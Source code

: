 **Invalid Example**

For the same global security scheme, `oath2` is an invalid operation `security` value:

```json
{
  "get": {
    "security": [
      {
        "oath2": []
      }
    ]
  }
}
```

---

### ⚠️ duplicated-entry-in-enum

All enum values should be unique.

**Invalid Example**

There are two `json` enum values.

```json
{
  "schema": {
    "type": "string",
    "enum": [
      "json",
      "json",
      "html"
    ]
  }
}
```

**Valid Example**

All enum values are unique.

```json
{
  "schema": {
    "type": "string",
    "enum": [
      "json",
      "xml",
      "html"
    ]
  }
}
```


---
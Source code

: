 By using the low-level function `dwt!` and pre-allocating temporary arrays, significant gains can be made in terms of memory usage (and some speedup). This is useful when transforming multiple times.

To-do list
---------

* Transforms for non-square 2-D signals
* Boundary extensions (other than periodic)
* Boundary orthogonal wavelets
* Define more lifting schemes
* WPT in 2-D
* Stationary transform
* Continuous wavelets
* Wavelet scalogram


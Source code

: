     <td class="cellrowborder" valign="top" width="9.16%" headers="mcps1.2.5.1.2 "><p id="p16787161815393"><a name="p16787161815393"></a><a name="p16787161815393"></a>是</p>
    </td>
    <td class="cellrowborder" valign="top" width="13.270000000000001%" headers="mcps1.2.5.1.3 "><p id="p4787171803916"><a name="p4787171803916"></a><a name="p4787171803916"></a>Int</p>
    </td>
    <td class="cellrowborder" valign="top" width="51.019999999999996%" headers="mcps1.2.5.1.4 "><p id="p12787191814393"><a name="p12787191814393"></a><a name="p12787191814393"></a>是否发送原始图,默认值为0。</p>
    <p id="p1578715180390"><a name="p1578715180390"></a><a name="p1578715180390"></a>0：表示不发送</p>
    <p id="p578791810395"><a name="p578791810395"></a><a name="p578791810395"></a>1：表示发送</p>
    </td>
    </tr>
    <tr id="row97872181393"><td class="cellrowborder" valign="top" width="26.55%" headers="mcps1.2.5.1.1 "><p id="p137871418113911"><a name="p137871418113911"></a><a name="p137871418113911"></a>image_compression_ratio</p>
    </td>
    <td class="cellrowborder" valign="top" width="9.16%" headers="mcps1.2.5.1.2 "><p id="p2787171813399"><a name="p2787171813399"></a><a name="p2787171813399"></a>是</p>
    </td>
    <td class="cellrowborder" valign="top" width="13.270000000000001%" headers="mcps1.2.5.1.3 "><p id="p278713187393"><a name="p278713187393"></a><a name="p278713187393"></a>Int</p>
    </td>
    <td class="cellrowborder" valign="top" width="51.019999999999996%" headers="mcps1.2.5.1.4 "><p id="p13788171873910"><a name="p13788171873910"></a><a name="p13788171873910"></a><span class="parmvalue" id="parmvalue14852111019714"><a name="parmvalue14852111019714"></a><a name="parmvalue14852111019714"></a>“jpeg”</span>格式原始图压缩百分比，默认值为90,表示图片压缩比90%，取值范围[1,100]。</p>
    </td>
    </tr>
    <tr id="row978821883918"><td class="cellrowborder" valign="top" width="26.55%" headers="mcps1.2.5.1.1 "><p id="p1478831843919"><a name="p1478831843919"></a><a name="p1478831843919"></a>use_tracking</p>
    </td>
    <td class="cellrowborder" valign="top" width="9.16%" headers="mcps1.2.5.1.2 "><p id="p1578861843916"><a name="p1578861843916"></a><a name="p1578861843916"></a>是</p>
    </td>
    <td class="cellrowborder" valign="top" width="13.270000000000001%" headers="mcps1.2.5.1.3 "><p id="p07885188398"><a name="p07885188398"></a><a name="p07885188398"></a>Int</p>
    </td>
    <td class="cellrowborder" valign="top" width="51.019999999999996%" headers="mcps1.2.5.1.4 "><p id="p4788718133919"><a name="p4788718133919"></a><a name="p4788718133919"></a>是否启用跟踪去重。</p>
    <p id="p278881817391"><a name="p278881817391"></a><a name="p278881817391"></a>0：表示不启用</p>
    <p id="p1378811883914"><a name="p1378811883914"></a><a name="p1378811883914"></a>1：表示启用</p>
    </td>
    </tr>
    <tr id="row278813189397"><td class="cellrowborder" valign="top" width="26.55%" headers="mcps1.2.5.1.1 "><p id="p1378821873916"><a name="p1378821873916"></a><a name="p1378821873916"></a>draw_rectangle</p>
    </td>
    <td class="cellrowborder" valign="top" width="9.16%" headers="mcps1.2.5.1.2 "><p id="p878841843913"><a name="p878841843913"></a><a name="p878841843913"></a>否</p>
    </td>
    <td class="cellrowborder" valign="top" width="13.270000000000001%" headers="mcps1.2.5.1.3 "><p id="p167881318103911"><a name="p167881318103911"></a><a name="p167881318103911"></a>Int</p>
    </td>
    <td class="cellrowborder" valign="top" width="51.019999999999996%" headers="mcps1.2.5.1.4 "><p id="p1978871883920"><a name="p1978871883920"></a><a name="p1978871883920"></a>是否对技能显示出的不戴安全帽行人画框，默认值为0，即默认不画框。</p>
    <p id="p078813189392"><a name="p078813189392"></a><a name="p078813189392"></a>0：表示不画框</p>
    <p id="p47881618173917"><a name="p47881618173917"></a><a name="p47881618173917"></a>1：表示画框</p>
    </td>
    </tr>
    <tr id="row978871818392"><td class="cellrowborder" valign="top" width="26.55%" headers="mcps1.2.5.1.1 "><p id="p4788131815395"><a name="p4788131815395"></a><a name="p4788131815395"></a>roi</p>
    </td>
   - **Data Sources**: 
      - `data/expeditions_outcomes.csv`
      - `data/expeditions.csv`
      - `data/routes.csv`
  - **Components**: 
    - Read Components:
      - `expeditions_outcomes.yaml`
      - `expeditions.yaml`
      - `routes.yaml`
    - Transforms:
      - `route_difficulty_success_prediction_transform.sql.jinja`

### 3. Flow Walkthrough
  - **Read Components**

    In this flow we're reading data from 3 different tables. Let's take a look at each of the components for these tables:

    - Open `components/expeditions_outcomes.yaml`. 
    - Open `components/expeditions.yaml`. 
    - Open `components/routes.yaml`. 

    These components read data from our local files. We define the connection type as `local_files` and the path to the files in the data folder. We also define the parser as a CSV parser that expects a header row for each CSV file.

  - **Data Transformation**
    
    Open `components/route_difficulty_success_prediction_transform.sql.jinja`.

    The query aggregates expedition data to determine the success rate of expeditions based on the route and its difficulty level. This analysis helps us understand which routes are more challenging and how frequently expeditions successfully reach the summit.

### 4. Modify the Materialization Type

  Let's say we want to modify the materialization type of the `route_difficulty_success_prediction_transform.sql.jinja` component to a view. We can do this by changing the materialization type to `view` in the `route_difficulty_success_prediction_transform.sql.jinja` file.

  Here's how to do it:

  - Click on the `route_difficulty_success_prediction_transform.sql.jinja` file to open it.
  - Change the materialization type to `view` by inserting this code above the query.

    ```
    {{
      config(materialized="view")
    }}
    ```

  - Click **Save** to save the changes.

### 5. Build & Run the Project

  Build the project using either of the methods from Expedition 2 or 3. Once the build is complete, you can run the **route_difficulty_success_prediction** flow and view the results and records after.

________________________

Task to complete -> Give back the whole listing, word for word.

Result for this exercise ->
Source code

: **Invalid Example**

For the same global security scheme, `oath2` is an invalid operation `security` value:

```json
{
  "get": {
    "security": [
      {
        "oath2": []
      }
    ]
  }
}
```

---

### ⚠️ duplicated-entry-in-enum

All enum values should be unique.

**Invalid Example**

There are two `json` enum values.

```json
{
  "schema": {
    "type": "string",
    "enum": [
      "json",
      "json",
      "html"
    ]
  }
}
```

**Valid Example**

All enum values are unique.

```json
{
  "schema": {
    "type": "string",
    "enum": [
      "json",
      "xml",
      "html"
    ]
  }
}
```


---
Source code

: By using the low-level function `dwt!` and pre-allocating temporary arrays, significant gains can be made in terms of memory usage (and some speedup). This is useful when transforming multiple times.

To-do list
---------

* Transforms for non-square 2-D signals
* Boundary extensions (other than periodic)
* Boundary orthogonal wavelets
* Define more lifting schemes
* WPT in 2-D
* Stationary transform
* Continuous wavelets
* Wavelet scalogram


Source code

:     <td class="cellrowborder" valign="top" width="9.16%" headers="mcps1.2.5.1.2 "><p id="p16787161815393"><a name="p16787161815393"></a><a name="p16787161815393"></a>是</p>
    </td>
    <td class="cellrowborder" valign="top" width="13.270000000000001%" headers="mcps1.2.5.1.3 "><p id="p4787171803916"><a name="p4787171803916"></a><a name="p4787171803916"></a>Int</p>
    </td>
    <td class="cellrowborder" valign="top" width="51.019999999999996%" headers="mcps1.2.5.1.4 "><p id="p12787191814393"><a name="p12787191814393"></a><a name="p12787191814393"></a>是否发送原始图,默认值为0。</p>
    <p id="p1578715180390"><a name="p1578715180390"></a><a name="p1578715180390"></a>0：表示不发送</p>
    <p id="p578791810395"><a name="p578791810395"></a><a name="p578791810395"></a>1：表示发送</p>
    </td>
    </tr>
    <tr id="row97872181393"><td class="cellrowborder" valign="top" width="26.55%" headers="mcps1.2.5.1.1 "><p id="p137871418113911"><a name="p137871418113911"></a><a name="p137871418113911"></a>image_compression_ratio</p>
    </td>
    <td class="cellrowborder" valign="top" width="9.16%" headers="mcps1.2.5.1.2 "><p id="p2787171813399"><a name="p2787171813399"></a><a name="p2787171813399"></a>是</p>
    </td>
    <td class="cellrowborder" valign="top" width="13.270000000000001%" headers="mcps1.2.5.1.3 "><p id="p278713187393"><a name="p278713187393"></a><a name="p278713187393"></a>Int</p>
    </td>
    <td class="cellrowborder" valign="top" width="51.019999999999996%" headers="mcps1.2.5.1.4 "><p id="p13788171873910"><a name="p13788171873910"></a><a name="p13788171873910"></a><span class="parmvalue" id="parmvalue14852111019714"><a name="parmvalue14852111019714"></a><a name="parmvalue14852111019714"></a>“jpeg”</span>格式原始图压缩百分比，默认值为90,表示图片压缩比90%，取值范围[1,100]。</p>
    </td>
    </tr>
    <tr id="row978821883918"><td class="cellrowborder" valign="top" width="26.55%" headers="mcps1.2.5.1.1 "><p id="p1478831843919"><a name="p1478831843919"></a><a name="p1478831843919"></a>use_tracking</p>
    </td>
    <td class="cellrowborder" valign="top" width="9.16%" headers="mcps1.2.5.1.2 "><p id="p1578861843916"><a name="p1578861843916"></a><a name="p1578861843916"></a>是</p>
    </td>
    <td class="cellrowborder" valign="top" width="13.270000000000001%" headers="mcps1.2.5.1.3 "><p id="p07885188398"><a name="p07885188398"></a><a name="p07885188398"></a>Int</p>
    </td>
    <td class="cellrowborder" valign="top" width="51.019999999999996%" headers="mcps1.2.5.1.4 "><p id="p4788718133919"><a name="p4788718133919"></a><a name="p4788718133919"></a>是否启用跟踪去重。</p>
    <p id="p278881817391"><a name="p278881817391"></a><a name="p278881817391"></a>0：表示不启用</p>
    <p id="p1378811883914"><a name="p1378811883914"></a><a name="p1378811883914"></a>1：表示启用</p>
    </td>
    </tr>
    <tr id="row278813189397"><td class="cellrowborder" valign="top" width="26.55%" headers="mcps1.2.5.1.1 "><p id="p1378821873916"><a name="p1378821873916"></a><a name="p1378821873916"></a>draw_rectangle</p>
    </td>
    <td class="cellrowborder" valign="top" width="9.16%" headers="mcps1.2.5.1.2 "><p id="p878841843913"><a name="p878841843913"></a><a name="p878841843913"></a>否</p>
    </td>
    <td class="cellrowborder" valign="top" width="13.270000000000001%" headers="mcps1.2.5.1.3 "><p id="p167881318103911"><a name="p167881318103911"></a><a name="p167881318103911"></a>Int</p>
    </td>
    <td class="cellrowborder" valign="top" width="51.019999999999996%" headers="mcps1.2.5.1.4 "><p id="p1978871883920"><a name="p1978871883920"></a><a name="p1978871883920"></a>是否对技能显示出的不戴安全帽行人画框，默认值为0，即默认不画框。</p>
    <p id="p078813189392"><a name="p078813189392"></a><a name="p078813189392"></a>0：表示不画框</p>
    <p id="p47881618173917"><a name="p47881618173917"></a><a name="p47881618173917"></a>1：表示画框</p>
    </td>
    </tr>
    <tr id="row978871818392"><td class="cellrowborder" valign="top" width="26.55%" headers="mcps1.2.5.1.1 "><p id="p4788131815395"><a name="p4788131815395"></a><a name="p4788131815395"></a>roi</p>
    </td>
   - **Data Sources**: 
      - `data/expeditions_outcomes.csv`
      - `data/expeditions.csv`
      - `data/routes.csv`
  - **Components**: 
    - Read Components:
      - `expeditions_outcomes.yaml`
      - `expeditions.yaml`
      - `routes.yaml`
    - Transforms:
      - `route_difficulty_success_prediction_transform.sql.jinja`

### 3. Flow Walkthrough
  - **Read Components**

    In this flow we're reading data from 3 different tables. Let's take a look at each of the components for these tables:

    - Open `components/expeditions_outcomes.yaml`. 
    - Open `components/expeditions.yaml`. 
    - Open `components/routes.yaml`. 

    These components read data from our local files. We define the connection type as `local_files` and the path to the files in the data folder. We also define the parser as a CSV parser that expects a header row for each CSV file.

  - **Data Transformation**
    
    Open `components/route_difficulty_success_prediction_transform.sql.jinja`.

    The query aggregates expedition data to determine the success rate of expeditions based on the route and its difficulty level. This analysis helps us understand which routes are more challenging and how frequently expeditions successfully reach the summit.

### 4. Modify the Materialization Type

  Let's say we want to modify the materialization type of the `route_difficulty_success_prediction_transform.sql.jinja` component to a view. We can do this by changing the materialization type to `view` in the `route_difficulty_success_prediction_transform.sql.jinja` file.

  Here's how to do it:

  - Click on the `route_difficulty_success_prediction_transform.sql.jinja` file to open it.
  - Change the materialization type to `view` by inserting this code above the query.

    ```
    {{
      config(materialized="view")
    }}
    ```

  - Click **Save** to save the changes.

### 5. Build & Run the Project

  Build the project using either of the methods from Expedition 2 or 3. Once the build is complete, you can run the **route_difficulty_success_prediction** flow and view the results and records after.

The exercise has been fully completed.